- _Task directions_: Print the data exactly, leaving nothing out.

(Stored data entries)
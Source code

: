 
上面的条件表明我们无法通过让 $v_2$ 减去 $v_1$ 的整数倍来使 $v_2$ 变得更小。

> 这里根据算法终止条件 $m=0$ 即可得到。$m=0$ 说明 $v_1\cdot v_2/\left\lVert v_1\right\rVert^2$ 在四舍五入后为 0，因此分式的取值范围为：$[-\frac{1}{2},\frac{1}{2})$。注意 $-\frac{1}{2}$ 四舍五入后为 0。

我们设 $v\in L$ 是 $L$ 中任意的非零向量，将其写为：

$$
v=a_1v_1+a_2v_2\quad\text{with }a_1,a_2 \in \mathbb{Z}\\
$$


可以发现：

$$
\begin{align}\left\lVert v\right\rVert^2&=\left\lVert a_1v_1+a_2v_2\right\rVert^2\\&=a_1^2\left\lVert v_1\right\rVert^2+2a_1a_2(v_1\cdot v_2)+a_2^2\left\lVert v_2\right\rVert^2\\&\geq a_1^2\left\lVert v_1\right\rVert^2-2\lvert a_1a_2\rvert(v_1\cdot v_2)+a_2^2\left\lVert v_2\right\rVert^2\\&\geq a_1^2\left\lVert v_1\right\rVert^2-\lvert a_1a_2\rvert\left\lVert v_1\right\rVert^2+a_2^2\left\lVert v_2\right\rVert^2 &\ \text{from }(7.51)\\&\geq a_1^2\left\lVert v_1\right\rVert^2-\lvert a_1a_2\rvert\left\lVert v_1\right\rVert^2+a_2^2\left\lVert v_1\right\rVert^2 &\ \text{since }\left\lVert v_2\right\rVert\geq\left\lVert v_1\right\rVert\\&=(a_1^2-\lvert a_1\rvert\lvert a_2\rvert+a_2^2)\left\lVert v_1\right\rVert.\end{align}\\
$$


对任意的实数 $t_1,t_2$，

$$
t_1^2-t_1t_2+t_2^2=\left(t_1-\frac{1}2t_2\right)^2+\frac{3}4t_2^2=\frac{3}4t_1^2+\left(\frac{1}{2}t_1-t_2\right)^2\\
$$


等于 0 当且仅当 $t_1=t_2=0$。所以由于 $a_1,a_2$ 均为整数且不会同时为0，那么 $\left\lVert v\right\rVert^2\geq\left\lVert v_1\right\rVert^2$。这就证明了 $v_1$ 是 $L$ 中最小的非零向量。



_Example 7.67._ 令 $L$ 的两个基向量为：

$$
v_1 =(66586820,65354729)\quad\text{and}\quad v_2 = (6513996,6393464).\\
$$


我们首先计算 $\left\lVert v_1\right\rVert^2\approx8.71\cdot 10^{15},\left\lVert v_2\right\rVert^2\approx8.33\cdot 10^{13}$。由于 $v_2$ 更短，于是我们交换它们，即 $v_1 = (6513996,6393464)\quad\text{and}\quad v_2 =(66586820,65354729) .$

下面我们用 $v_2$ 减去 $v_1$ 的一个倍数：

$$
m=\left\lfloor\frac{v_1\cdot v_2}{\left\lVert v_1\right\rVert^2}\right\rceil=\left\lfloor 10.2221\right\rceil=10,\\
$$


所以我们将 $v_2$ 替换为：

- _Result below_:
Source code

: 
上面的条件表明我们无法通过让 $v_2$ 减去 $v_1$ 的整数倍来使 $v_2$ 变得更小。

> 这里根据算法终止条件 $m=0$ 即可得到。$m=0$ 说明 $v_1\cdot v_2/\left\lVert v_1\right\rVert^2$ 在四舍五入后为 0，因此分式的取值范围为：$[-\frac{1}{2},\frac{1}{2})$。注意 $-\frac{1}{2}$ 四舍五入后为 0。

我们设 $v\in L$ 是 $L$ 中任意的非零向量，将其写为：

$$
v=a_1v_1+a_2v_2\quad\text{with }a_1,a_2 \in \mathbb{Z}\\
$$


可以发现：

$$
\begin{align}\left\lVert v\right\rVert^2&=\left\lVert a_1v_1+a_2v_2\right\rVert^2\\&=a_1^2\left\lVert v_1\right\rVert^2+2a_1a_2(v_1\cdot v_2)+a_2^2\left\lVert v_2\right\rVert^2\\&\geq a_1^2\left\lVert v_1\right\rVert^2-2\lvert a_1a_2\rvert(v_1\cdot v_2)+a_2^2\left\lVert v_2\right\rVert^2\\&\geq a_1^2\left\lVert v_1\right\rVert^2-\lvert a_1a_2\rvert\left\lVert v_1\right\rVert^2+a_2^2\left\lVert v_2\right\rVert^2 &\ \text{from }(7.51)\\&\geq a_1^2\left\lVert v_1\right\rVert^2-\lvert a_1a_2\rvert\left\lVert v_1\right\rVert^2+a_2^2\left\lVert v_1\right\rVert^2 &\ \text{since }\left\lVert v_2\right\rVert\geq\left\lVert v_1\right\rVert\\&=(a_1^2-\lvert a_1\rvert\lvert a_2\rvert+a_2^2)\left\lVert v_1\right\rVert.\end{align}\\
$$


对任意的实数 $t_1,t_2$，

$$
t_1^2-t_1t_2+t_2^2=\left(t_1-\frac{1}2t_2\right)^2+\frac{3}4t_2^2=\frac{3}4t_1^2+\left(\frac{1}{2}t_1-t_2\right)^2\\
$$


等于 0 当且仅当 $t_1=t_2=0$。所以由于 $a_1,a_2$ 均为整数且不会同时为0，那么 $\left\lVert v\right\rVert^2\geq\left\lVert v_1\right\rVert^2$。这就证明了 $v_1$ 是 $L$ 中最小的非零向量。



_Example 7.67._ 令 $L$ 的两个基向量为：

$$
v_1 =(66586820,65354729)\quad\text{and}\quad v_2 = (6513996,6393464).\\
$$


我们首先计算 $\left\lVert v_1\right\rVert^2\approx8.71\cdot 10^{15},\left\lVert v_2\right\rVert^2\approx8.33\cdot 10^{13}$。由于 $v_2$ 更短，于是我们交换它们，即 $v_1 = (6513996,6393464)\quad\text{and}\quad v_2 =(66586820,65354729) .$

下面我们用 $v_2$ 减去 $v_1$ 的一个倍数：

$$
m=\left\lfloor\frac{v_1\cdot v_2}{\left\lVert v_1\right\rVert^2}\right\rceil=\left\lfloor 10.2221\right\rceil=10,\\
$$


所以我们将 $v_2$ 替换为：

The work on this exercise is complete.